== Problem to solve ==
Each line below from the one containing "Read article x" through the one containing "we actually see" is to be given again exactly, and no line outside that span.

Saved entries
--

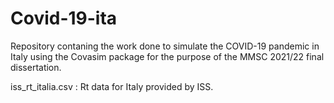 # Covid-19-ita

Repository contaning the work done to simulate the COVID-19 pandemic in Italy using the Covasim package for the purpose of the MMSC 2021/22 final dissertation.



iss_rt_italia.csv : Rt data for Italy provided by ISS.
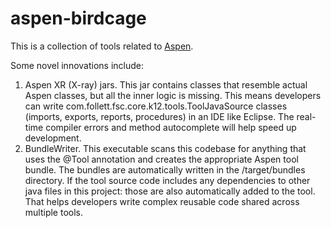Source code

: # aspen-birdcage

This is a collection of tools related to [Aspen](https://www.follettlearning.com/technology/products/student-information-system).

Some novel innovations include:

1. Aspen XR (X-ray) jars. This jar contains classes that resemble actual Aspen classes, but all the inner logic is missing. This means developers can write com.follett.fsc.core.k12.tools.ToolJavaSource classes (imports, exports, reports, procedures) in an IDE like Eclipse. The real-time compiler errors and method autocomplete will help speed up development.
2. BundleWriter. This executable scans this codebase for anything that uses the @Tool annotation and creates the appropriate Aspen tool bundle. The bundles are automatically written in the /target/bundles directory. If the tool source code includes any dependencies to other java files in this project: those are also automatically added to the tool. That helps developers write complex reusable code shared across multiple tools.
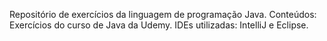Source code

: Repositório de exercícios da linguagem de programação Java. 
Conteúdos: Exercícios do curso de Java da Udemy. 
IDEs utilizadas: IntelliJ e Eclipse.
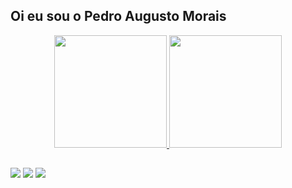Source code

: ## Oi eu sou o Pedro Augusto Morais
<div align="center">
  <a href="https://github.com/Pdro-Allgusto">
  <img height="180em" src="https://github-readme-stats.vercel.app/api?username=Pdro-Allgusto&show_icons=true&theme=tokyonight&include_all_commits=true&count_private=true"/>
  <img height="180em" src="https://github-readme-stats.vercel.app/api/top-langs/?username=Pdro-Allgusto&layout=compact&langs_count=7&theme=tokyonight"/>
</div>

  
  ##
 
<div> 

  <a href="https://www.instagram.com/pdro_allgusto/" target="_blank"><img src="https://img.shields.io/badge/-Instagram-%23E4405F?style=for-the-badge&logo=instagram&logoColor=white" target="_blank"></a>
  <a href = "mailto:contatorafaballerini@gmail.com"><img src="https://img.shields.io/badge/-Gmail-%23333?style=for-the-badge&logo=gmail&logoColor=white" target="_blank"></a>
  <a href="https://www.linkedin.com/in/pedro-augusto-morais/" target="_blank"><img src="https://img.shields.io/badge/-LinkedIn-%230077B5?style=for-the-badge&logo=linkedin&logoColor=white" target="_blank"></a> 
 
 </div>
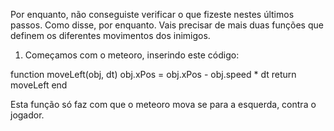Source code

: 
Por enquanto, não conseguiste verificar o que fizeste nestes últimos passos.
Como disse, por enquanto.
Vais precisar de mais duas funções que definem os diferentes movimentos dos inimigos.

1. Começamos com o meteoro, inserindo este código:

  function moveLeft(obj, dt)
    obj.xPos = obj.xPos - obj.speed * dt
    return moveLeft
  end

Esta função só faz com que o meteoro mova se para a esquerda, contra o jogador.

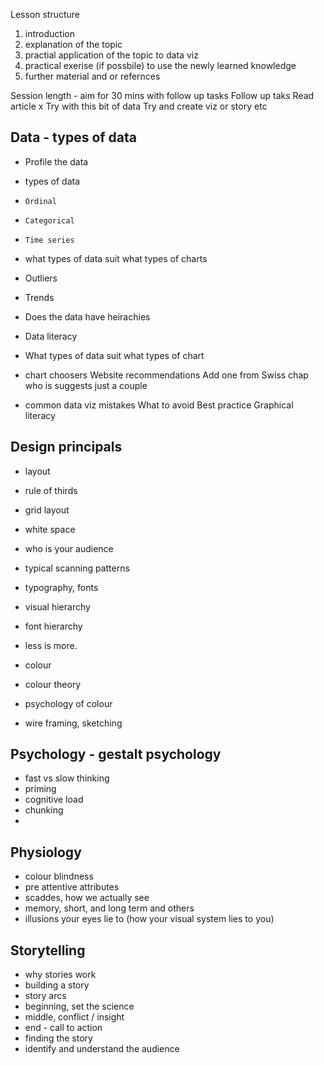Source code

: Lesson structure
1) introduction
2) explanation of the topic
3) practial application of the topic to data viz
4) practical exerise (if possbile) to use the newly learned knowledge
5) further material and or refernces

Session length - aim for 30 mins with follow up tasks
    Follow up taks
    Read article x
    Try with this bit of data
    Try and create viz or story etc


## Data - types of data

-   Profile the data
-   types of data
-     Ordinal
-     Categorical
-     Time series
-   what types of data suit what types of charts
-   Outliers
-   Trends
-   Does the data have heirachies
-   Data literacy
   
-   What types of data suit what types of chart
-   chart choosers
        Website recommendations 
        Add one from Swiss chap who is suggests just a couple
-   common data viz mistakes
    What to avoid
    Best practice
    Graphical literacy


## Design principals

-   layout
-   rule of thirds
-   grid layout
-   white space
-   who is your audience
-   typical scanning patterns

-   typography, fonts
-   visual hierarchy
-   font hierarchy
-   less is more.


-   colour
-   colour theory
-   psychology of colour
-   wire framing, sketching

## Psychology - gestalt psychology

-   fast vs slow thinking
-   priming
-   cognitive load
-   chunking
- 
## Physiology

-   colour blindness
-   pre attentive attributes
-   scaddes, how we actually see
-   memory, short, and long term and others
-   illusions your eyes lie to (how your visual system lies to you)

## Storytelling

-   why stories work
-   building a story
-   story arcs
-   beginning, set the science
-   middle, conflict / insight
-   end - call to action
-   finding the story
-   identify and understand the audience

--

== Answer for this exercise ==
    Read article x
    Try with this bit of data
    Try and create viz or story etc


## Data - types of data

-   Profile the data
-   types of data
-     Ordinal
-     Categorical
-     Time series
-   what types of data suit what types of charts
-   Outliers
-   Trends
-   Does the data have heirachies
-   Data literacy
   
-   What types of data suit what types of chart
-   chart choosers
        Website recommendations 
        Add one from Swiss chap who is suggests just a couple
-   common data viz mistakes
    What to avoid
    Best practice
    Graphical literacy


## Design principals

-   layout
-   rule of thirds
-   grid layout
-   white space
-   who is your audience
-   typical scanning patterns

-   typography, fonts
-   visual hierarchy
-   font hierarchy
-   less is more.


-   colour
-   colour theory
-   psychology of colour
-   wire framing, sketching

## Psychology - gestalt psychology

-   fast vs slow thinking
-   priming
-   cognitive load
-   chunking
- 
## Physiology

-   colour blindness
-   pre attentive attributes
-   scaddes, how we actually see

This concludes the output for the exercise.